Exercise material ::
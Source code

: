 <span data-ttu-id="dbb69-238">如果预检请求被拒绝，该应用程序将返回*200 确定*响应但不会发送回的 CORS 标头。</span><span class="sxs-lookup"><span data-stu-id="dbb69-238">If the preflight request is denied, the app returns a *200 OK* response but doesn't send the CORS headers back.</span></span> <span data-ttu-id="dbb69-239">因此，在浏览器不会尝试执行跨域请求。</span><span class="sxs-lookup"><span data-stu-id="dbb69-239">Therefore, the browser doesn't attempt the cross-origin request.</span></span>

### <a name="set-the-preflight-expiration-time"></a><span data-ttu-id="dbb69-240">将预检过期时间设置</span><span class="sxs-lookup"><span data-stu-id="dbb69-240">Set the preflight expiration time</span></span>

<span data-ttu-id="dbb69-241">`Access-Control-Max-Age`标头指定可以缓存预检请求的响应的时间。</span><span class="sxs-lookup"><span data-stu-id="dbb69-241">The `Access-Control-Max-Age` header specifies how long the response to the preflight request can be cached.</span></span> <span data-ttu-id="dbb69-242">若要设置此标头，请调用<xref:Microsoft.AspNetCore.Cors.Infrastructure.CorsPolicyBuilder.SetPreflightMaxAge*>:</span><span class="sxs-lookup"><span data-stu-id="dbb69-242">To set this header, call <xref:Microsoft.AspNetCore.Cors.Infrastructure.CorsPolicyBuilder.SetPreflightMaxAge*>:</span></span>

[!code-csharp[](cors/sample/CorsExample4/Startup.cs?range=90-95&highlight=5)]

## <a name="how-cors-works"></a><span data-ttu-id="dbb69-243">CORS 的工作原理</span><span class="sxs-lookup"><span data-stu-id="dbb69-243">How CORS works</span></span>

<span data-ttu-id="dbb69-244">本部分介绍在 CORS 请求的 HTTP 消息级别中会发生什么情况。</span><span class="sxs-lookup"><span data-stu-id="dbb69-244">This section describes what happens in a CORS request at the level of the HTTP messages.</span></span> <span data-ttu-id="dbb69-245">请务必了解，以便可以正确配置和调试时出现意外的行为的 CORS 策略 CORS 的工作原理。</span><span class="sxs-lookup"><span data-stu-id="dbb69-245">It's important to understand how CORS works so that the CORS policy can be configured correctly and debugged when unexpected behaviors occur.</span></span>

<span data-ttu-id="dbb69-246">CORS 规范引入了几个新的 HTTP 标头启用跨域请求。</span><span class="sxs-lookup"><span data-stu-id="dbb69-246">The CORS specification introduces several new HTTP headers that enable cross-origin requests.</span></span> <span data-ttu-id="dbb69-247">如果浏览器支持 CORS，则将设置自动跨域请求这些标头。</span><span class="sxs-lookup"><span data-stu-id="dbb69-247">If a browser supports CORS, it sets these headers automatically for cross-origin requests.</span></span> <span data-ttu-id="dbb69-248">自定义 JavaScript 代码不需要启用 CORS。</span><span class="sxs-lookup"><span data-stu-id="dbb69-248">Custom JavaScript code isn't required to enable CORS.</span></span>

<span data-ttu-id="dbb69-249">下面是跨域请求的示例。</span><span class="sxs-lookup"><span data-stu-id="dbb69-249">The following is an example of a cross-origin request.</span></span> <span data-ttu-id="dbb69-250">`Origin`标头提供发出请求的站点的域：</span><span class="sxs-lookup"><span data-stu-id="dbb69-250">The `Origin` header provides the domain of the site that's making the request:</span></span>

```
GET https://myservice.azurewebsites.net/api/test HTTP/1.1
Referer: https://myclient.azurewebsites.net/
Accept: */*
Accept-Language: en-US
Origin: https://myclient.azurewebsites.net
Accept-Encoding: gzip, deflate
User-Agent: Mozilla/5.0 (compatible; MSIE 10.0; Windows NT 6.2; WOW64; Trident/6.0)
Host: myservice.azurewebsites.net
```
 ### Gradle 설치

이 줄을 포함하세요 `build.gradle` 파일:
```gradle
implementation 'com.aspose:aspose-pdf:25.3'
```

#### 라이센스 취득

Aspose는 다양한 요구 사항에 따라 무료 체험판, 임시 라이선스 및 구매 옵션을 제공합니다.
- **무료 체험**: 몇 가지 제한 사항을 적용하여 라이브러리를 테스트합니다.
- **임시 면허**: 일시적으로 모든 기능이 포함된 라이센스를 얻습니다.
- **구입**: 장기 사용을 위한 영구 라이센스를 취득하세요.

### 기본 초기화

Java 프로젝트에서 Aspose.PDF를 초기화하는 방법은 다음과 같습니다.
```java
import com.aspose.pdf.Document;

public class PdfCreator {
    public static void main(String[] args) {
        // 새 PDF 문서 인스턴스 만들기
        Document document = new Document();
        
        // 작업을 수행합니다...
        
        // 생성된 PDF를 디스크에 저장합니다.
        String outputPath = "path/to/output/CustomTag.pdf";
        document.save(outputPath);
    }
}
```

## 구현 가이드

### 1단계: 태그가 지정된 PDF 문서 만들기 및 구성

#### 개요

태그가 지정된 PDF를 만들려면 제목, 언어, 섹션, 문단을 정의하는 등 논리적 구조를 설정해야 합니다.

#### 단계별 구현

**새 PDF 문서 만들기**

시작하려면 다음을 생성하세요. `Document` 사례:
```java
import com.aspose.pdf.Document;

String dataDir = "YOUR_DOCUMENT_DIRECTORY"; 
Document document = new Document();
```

Aim of the task :: In the entries, find the line containing "시작하려면 다음을 생성하세요." and output it and all remaining lines exactly.

Your response ::
시작하려면 다음을 생성하세요. `Document` 사례:
```java
import com.aspose.pdf.Document;

String dataDir = "YOUR_DOCUMENT_DIRECTORY"; 
Document document = new Document();
```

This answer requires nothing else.